* Exercise objective:
Please copy each line from the entries that contains the string "搜索模式".

*** Extracted material

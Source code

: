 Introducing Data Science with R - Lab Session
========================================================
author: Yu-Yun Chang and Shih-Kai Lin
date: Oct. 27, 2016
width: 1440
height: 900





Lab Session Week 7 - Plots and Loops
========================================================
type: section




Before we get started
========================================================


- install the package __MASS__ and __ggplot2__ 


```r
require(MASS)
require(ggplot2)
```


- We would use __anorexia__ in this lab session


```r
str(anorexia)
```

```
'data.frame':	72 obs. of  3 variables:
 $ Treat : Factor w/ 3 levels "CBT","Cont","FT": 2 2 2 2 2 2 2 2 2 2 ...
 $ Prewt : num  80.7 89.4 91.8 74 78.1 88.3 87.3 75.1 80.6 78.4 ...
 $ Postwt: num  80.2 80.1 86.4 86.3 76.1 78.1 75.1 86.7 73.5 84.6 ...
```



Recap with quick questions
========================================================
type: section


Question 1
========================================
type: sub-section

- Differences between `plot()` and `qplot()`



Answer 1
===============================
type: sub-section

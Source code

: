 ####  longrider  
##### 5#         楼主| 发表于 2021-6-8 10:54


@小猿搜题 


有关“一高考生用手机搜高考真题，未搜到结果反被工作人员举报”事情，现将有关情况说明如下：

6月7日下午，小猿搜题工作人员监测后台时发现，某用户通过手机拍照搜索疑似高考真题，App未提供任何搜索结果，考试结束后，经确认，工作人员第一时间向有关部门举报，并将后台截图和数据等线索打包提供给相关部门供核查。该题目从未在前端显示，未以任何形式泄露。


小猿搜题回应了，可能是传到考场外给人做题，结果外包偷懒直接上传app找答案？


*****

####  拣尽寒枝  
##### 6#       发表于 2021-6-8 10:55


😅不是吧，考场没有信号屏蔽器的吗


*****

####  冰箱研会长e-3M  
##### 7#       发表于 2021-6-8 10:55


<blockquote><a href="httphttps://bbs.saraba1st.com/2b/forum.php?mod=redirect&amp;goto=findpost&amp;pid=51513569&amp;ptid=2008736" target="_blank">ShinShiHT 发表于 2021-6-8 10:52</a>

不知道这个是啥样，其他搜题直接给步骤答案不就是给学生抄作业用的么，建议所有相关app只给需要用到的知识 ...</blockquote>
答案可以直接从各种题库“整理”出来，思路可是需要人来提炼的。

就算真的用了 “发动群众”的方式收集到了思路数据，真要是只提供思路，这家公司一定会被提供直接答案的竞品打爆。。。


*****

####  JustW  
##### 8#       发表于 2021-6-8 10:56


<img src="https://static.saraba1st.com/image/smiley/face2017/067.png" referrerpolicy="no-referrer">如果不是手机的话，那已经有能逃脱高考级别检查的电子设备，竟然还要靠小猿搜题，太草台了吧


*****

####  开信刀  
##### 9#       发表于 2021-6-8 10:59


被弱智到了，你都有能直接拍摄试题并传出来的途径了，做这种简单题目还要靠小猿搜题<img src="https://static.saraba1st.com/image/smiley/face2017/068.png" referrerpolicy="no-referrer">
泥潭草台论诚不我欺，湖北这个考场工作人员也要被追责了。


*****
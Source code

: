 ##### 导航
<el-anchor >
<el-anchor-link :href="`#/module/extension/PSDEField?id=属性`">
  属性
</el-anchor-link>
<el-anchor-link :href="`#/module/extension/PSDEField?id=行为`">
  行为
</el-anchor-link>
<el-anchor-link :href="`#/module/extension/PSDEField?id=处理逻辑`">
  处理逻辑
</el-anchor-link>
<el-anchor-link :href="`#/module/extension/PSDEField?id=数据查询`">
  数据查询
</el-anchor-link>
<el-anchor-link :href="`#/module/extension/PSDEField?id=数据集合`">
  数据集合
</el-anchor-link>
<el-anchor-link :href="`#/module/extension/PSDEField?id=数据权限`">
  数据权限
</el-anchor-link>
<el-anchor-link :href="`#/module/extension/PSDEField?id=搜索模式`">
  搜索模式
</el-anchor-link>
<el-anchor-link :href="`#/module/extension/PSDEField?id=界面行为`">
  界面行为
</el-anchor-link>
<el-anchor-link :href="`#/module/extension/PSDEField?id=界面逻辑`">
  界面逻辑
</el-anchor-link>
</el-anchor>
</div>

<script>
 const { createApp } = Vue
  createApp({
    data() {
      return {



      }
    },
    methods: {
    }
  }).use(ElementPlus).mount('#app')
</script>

******

* Answer box:
<el-anchor-link :href="`#/module/extension/PSDEField?id=搜索模式`">
  搜索模式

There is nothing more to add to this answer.